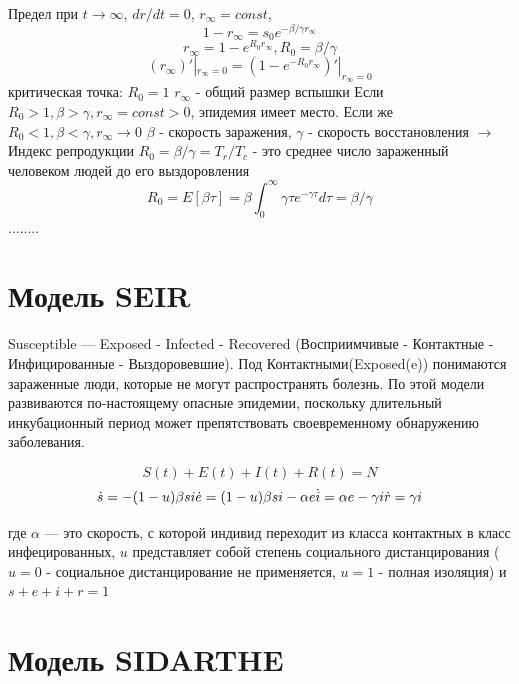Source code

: Предел при $ t \rightarrow \infty $, $ dr/dt = 0$, $r_\infty = const$,
$$ 1 -r_\infty = s_0 e^{-\beta/\gamma r_\infty}$$
$$ r_\infty = 1- e^{R_0 r_\infty}, R_0 = \beta/\gamma$$
$$(r_\infty)'|_{r_\infty=0} = (1 - e^{-R_0 r_\infty})'|_{r_\infty =0}$$
критическая точка: $R_0 = 1$
$r_\infty$ - общий размер вспышки
Если $R_0 > 1, \beta > \gamma , r_\infty = const>0$, эпидемия имеет место.
Если же $ R_0 < 1, \beta < \gamma , r_\infty \rightarrow 0$
$\beta$ - скорость заражения, $\gamma$ - скорость восстановления $\rightarrow$
Индекс репродукции $R_0 = \beta/\gamma = T_r/T_c$ - это среднее число зараженный человеком людей до его выздоровления
$$R_0 = E[\beta\tau] = \beta \int_0^\infty \gamma\tau e^{-\gamma\tau} d\tau =\beta/\gamma$$
........


\section{Модель SEIR}\label{1sec:SEIR}
Susceptible — Exposed - Infected - Recovered (Восприимчивые - Контактные - Инфицированные - Выздоровевшие).
Под Контактными(Exposed(e)) понимаются зараженные люди, которые не могут распространять болезнь.
По этой модели развиваются по-настоящему опасные эпидемии, поскольку длительный инкубационный период может препятствовать своевременному обнаружению заболевания.

$$S(t) + E(t) + I(t) + R(t) = N$$
\begin{equation*}
    \dot{s} = -(1 - u)\beta si
    $$ $$
    \dot{e} = (1 - u)\beta si -\alpha e
    $$ $$
    \dot{i}= \alpha e - \gamma i
    $$ $$
    \dot{r} = \gamma i
\end{equation*}

где $\alpha$ --- это скорость, с которой индивид переходит из
класса контактных в класс инфецированных, $u$ представляет собой степень социального дистанцирования ($u = 0$ - социальное дистанцирование не применяется, $u = 1$ - полная изоляция) и $ s + e + i + r = 1$


\section{Модель SIDARTHE}\label{1sec:SIDARTHE}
+---+
Your task
In full and without changes, repeat the listing above, but not its pictures.

Written response
Source code

: Предел при $ t \rightarrow \infty $, $ dr/dt = 0$, $r_\infty = const$,
$$ 1 -r_\infty = s_0 e^{-\beta/\gamma r_\infty}$$
$$ r_\infty = 1- e^{R_0 r_\infty}, R_0 = \beta/\gamma$$
$$(r_\infty)'|_{r_\infty=0} = (1 - e^{-R_0 r_\infty})'|_{r_\infty =0}$$
критическая точка: $R_0 = 1$
$r_\infty$ - общий размер вспышки
Если $R_0 > 1, \beta > \gamma , r_\infty = const>0$, эпидемия имеет место.
Если же $ R_0 < 1, \beta < \gamma , r_\infty \rightarrow 0$
$\beta$ - скорость заражения, $\gamma$ - скорость восстановления $\rightarrow$
Индекс репродукции $R_0 = \beta/\gamma = T_r/T_c$ - это среднее число зараженный человеком людей до его выздоровления
$$R_0 = E[\beta\tau] = \beta \int_0^\infty \gamma\tau e^{-\gamma\tau} d\tau =\beta/\gamma$$
........


\section{Модель SEIR}\label{1sec:SEIR}
Susceptible — Exposed - Infected - Recovered (Восприимчивые - Контактные - Инфицированные - Выздоровевшие).
Под Контактными(Exposed(e)) понимаются зараженные люди, которые не могут распространять болезнь.
По этой модели развиваются по-настоящему опасные эпидемии, поскольку длительный инкубационный период может препятствовать своевременному обнаружению заболевания.

$$S(t) + E(t) + I(t) + R(t) = N$$
\begin{equation*}
    \dot{s} = -(1 - u)\beta si
    $$ $$
    \dot{e} = (1 - u)\beta si -\alpha e
    $$ $$
    \dot{i}= \alpha e - \gamma i
    $$ $$
    \dot{r} = \gamma i
\end{equation*}

где $\alpha$ --- это скорость, с которой индивид переходит из
класса контактных в класс инфецированных, $u$ представляет собой степень социального дистанцирования ($u = 0$ - социальное дистанцирование не применяется, $u = 1$ - полная изоляция) и $ s + e + i + r = 1$


\section{Модель SIDARTHE}\label{1sec:SIDARTHE}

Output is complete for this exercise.